→ **What is being asked**: From the records below, copy out exactly the lines from the one containing "## 内存管理基础知识" to the one containing "操作系统负责内存空间的分配与回收。即后面的普通内存管理内容。", both included. Add nothing else.

→ **Task inputs**:
= = =

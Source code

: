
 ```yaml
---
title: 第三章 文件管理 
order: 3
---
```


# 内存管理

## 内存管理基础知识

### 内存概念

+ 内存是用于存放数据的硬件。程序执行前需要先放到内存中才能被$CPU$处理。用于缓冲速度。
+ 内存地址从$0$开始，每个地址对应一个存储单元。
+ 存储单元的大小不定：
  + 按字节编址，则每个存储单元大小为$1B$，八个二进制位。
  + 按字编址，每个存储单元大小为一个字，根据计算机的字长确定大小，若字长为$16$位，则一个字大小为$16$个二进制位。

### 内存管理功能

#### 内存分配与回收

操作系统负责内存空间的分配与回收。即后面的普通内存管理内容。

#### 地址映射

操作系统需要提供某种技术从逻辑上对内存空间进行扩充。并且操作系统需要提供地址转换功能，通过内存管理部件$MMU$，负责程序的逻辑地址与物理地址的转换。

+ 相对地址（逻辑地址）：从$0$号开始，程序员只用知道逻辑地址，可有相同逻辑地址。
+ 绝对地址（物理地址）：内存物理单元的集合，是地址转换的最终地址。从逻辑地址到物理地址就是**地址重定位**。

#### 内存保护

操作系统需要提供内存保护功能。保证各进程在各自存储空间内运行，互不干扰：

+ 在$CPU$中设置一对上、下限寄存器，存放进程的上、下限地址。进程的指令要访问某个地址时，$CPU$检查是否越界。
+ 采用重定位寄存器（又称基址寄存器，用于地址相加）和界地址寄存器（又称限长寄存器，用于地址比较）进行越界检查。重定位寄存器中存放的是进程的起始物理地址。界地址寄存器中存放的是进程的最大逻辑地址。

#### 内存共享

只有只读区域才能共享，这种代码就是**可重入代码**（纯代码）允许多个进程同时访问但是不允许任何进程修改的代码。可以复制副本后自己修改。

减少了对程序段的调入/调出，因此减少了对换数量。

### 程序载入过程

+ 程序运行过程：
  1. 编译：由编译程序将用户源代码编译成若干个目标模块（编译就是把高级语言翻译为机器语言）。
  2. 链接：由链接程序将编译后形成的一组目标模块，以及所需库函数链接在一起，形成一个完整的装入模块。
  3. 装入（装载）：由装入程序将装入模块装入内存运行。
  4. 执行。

= = =

→ **Task result**:
## 内存管理基础知识

### 内存概念

+ 内存是用于存放数据的硬件。程序执行前需要先放到内存中才能被$CPU$处理。用于缓冲速度。
+ 内存地址从$0$开始，每个地址对应一个存储单元。
+ 存储单元的大小不定：
  + 按字节编址，则每个存储单元大小为$1B$，八个二进制位。
  + 按字编址，每个存储单元大小为一个字，根据计算机的字长确定大小，若字长为$16$位，则一个字大小为$16$个二进制位。

### 内存管理功能

#### 内存分配与回收

操作系统负责内存空间的分配与回收。即后面的普通内存管理内容。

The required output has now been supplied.